» Aim of the task:
Would you return exactly the lines from the top of the data below through the one containing "在项目根目录 package.json 中的", leaving out the pictures?

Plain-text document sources
----

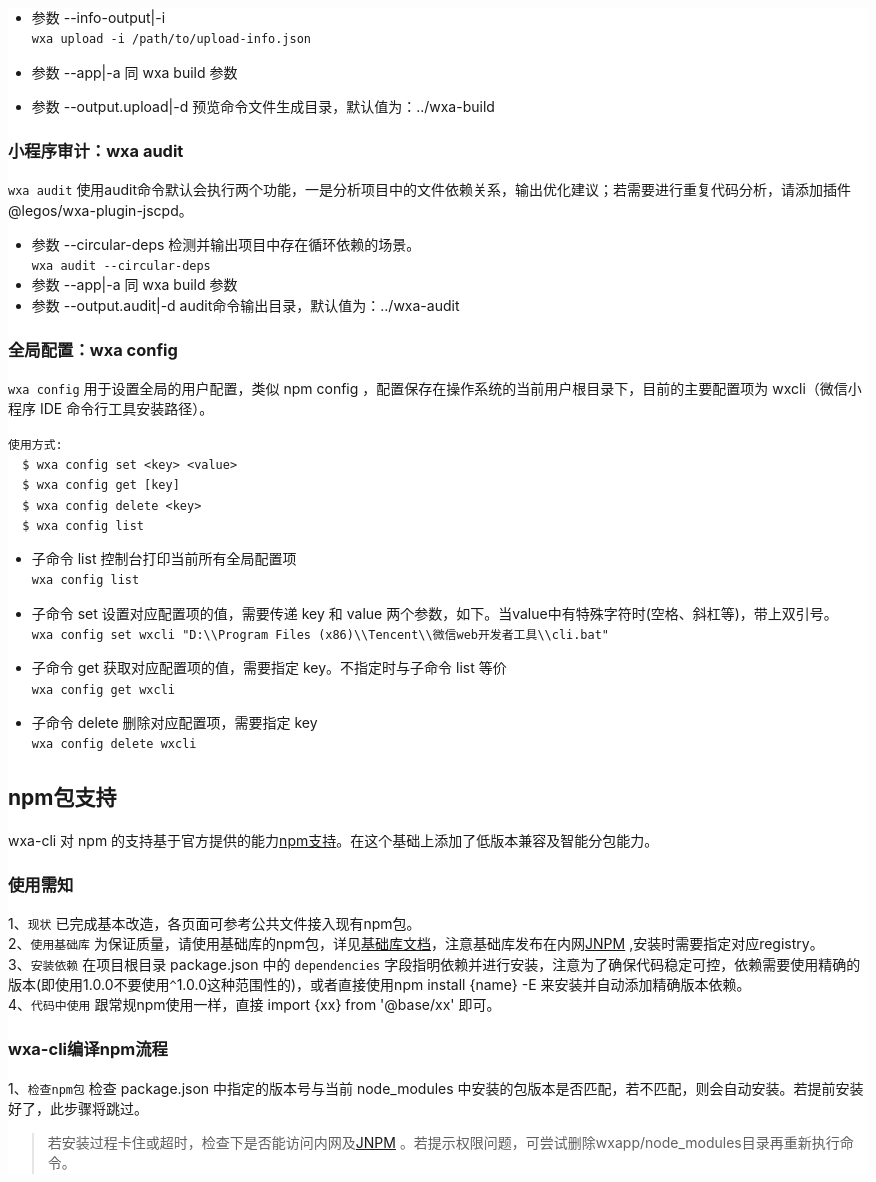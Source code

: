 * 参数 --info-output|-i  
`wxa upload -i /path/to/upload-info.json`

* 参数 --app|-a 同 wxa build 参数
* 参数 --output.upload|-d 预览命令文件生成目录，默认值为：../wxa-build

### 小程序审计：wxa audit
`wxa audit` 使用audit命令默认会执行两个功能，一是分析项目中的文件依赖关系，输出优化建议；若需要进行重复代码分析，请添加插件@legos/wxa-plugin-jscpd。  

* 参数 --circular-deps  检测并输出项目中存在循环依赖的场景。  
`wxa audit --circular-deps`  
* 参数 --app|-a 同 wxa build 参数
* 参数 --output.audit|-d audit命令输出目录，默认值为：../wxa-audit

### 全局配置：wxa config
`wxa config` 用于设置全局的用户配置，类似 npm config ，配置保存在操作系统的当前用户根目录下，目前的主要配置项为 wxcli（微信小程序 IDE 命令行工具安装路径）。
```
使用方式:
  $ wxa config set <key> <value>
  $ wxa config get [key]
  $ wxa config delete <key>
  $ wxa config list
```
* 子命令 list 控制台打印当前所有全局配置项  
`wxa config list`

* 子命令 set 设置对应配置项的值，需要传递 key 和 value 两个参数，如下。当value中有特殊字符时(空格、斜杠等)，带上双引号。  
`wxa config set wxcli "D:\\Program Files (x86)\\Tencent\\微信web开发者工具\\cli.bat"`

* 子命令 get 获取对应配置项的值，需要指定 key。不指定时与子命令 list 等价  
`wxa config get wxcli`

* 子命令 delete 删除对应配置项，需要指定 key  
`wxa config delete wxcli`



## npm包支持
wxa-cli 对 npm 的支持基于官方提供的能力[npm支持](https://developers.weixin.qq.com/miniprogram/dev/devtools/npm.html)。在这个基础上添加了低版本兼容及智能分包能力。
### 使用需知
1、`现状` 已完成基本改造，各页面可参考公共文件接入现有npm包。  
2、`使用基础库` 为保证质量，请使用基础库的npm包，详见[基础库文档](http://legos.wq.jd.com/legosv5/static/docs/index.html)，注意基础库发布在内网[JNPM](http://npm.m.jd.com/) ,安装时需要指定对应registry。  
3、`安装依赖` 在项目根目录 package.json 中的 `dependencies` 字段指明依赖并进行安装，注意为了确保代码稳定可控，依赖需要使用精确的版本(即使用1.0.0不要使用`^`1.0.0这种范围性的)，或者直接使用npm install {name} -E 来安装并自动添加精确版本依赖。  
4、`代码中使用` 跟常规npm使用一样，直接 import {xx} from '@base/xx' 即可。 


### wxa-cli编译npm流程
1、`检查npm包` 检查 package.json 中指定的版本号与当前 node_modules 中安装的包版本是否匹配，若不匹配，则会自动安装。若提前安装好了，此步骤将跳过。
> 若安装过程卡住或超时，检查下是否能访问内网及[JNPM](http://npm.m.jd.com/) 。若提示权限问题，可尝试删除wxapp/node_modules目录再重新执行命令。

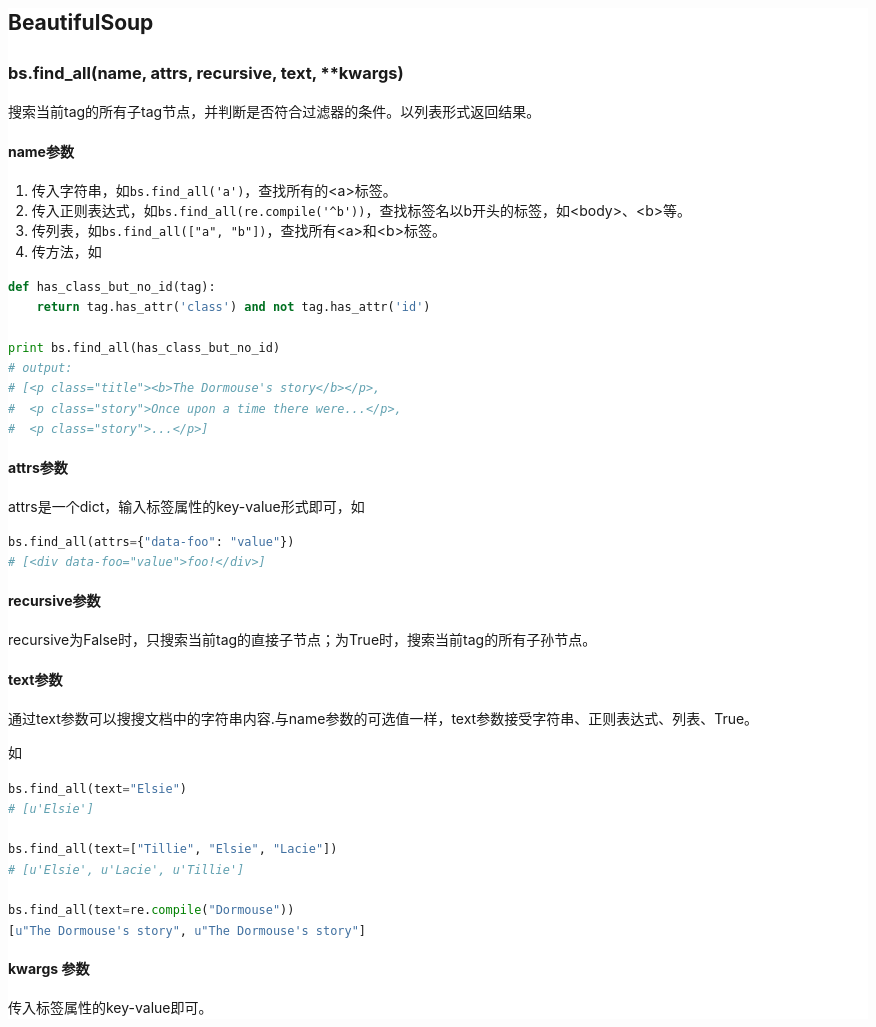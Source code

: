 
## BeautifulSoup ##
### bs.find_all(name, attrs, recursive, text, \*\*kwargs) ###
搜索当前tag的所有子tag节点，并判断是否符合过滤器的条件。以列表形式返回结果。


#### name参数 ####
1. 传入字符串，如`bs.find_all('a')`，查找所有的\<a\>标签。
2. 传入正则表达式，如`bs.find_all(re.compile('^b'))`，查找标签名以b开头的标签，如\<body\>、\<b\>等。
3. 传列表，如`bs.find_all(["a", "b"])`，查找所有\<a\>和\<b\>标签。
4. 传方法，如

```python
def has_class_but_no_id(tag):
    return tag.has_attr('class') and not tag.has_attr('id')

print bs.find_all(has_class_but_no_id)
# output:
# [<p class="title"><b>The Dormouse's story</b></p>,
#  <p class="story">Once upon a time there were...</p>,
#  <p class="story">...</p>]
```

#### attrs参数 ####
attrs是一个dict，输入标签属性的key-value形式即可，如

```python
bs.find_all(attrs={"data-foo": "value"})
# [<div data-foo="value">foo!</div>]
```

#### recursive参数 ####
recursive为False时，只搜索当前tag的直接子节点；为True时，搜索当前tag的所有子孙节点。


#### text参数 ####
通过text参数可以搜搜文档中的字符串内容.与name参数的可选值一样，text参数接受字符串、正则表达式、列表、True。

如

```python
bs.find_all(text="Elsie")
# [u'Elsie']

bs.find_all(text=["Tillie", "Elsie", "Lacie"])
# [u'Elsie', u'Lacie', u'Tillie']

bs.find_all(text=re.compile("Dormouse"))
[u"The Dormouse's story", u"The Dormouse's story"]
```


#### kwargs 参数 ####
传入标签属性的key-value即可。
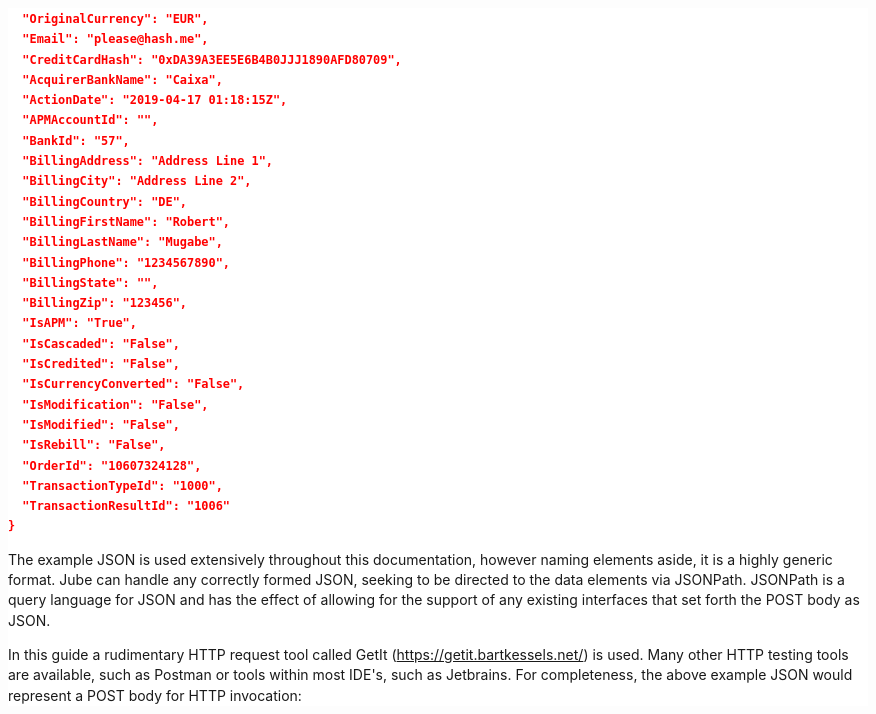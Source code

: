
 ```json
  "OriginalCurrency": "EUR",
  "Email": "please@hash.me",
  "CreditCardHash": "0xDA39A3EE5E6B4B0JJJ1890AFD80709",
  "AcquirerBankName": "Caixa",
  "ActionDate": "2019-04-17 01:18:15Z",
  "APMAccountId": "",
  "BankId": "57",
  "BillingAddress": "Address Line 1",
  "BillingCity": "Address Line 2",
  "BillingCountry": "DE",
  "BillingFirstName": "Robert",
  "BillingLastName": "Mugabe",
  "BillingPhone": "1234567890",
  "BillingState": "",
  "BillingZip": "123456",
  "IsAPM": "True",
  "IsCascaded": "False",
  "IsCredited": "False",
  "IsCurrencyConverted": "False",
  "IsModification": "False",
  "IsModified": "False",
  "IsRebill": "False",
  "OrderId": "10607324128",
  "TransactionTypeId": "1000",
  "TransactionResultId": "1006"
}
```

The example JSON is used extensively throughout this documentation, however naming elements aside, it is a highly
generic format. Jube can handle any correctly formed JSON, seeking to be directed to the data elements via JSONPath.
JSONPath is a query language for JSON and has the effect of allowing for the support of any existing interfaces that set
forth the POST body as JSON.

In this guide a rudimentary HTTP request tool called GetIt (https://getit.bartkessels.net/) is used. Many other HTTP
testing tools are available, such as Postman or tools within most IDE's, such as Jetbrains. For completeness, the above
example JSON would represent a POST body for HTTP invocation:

----

» Reply:
Source code

: * 参数 --info-output|-i  
`wxa upload -i /path/to/upload-info.json`

* 参数 --app|-a 同 wxa build 参数
* 参数 --output.upload|-d 预览命令文件生成目录，默认值为：../wxa-build

### 小程序审计：wxa audit
`wxa audit` 使用audit命令默认会执行两个功能，一是分析项目中的文件依赖关系，输出优化建议；若需要进行重复代码分析，请添加插件@legos/wxa-plugin-jscpd。  

* 参数 --circular-deps  检测并输出项目中存在循环依赖的场景。  
`wxa audit --circular-deps`  
* 参数 --app|-a 同 wxa build 参数
* 参数 --output.audit|-d audit命令输出目录，默认值为：../wxa-audit

### 全局配置：wxa config
`wxa config` 用于设置全局的用户配置，类似 npm config ，配置保存在操作系统的当前用户根目录下，目前的主要配置项为 wxcli（微信小程序 IDE 命令行工具安装路径）。
```
使用方式:
  $ wxa config set <key> <value>
  $ wxa config get [key]
  $ wxa config delete <key>
  $ wxa config list
```
* 子命令 list 控制台打印当前所有全局配置项  
`wxa config list`

* 子命令 set 设置对应配置项的值，需要传递 key 和 value 两个参数，如下。当value中有特殊字符时(空格、斜杠等)，带上双引号。  
`wxa config set wxcli "D:\\Program Files (x86)\\Tencent\\微信web开发者工具\\cli.bat"`

* 子命令 get 获取对应配置项的值，需要指定 key。不指定时与子命令 list 等价  
`wxa config get wxcli`

* 子命令 delete 删除对应配置项，需要指定 key  
`wxa config delete wxcli`



## npm包支持
wxa-cli 对 npm 的支持基于官方提供的能力[npm支持](https://developers.weixin.qq.com/miniprogram/dev/devtools/npm.html)。在这个基础上添加了低版本兼容及智能分包能力。
### 使用需知
1、`现状` 已完成基本改造，各页面可参考公共文件接入现有npm包。  
2、`使用基础库` 为保证质量，请使用基础库的npm包，详见[基础库文档](http://legos.wq.jd.com/legosv5/static/docs/index.html)，注意基础库发布在内网[JNPM](http://npm.m.jd.com/) ,安装时需要指定对应registry。  
3、`安装依赖` 在项目根目录 package.json 中的 `dependencies` 字段指明依赖并进行安装，注意为了确保代码稳定可控，依赖需要使用精确的版本(即使用1.0.0不要使用`^`1.0.0这种范围性的)，或者直接使用npm install {name} -E 来安装并自动添加精确版本依赖。  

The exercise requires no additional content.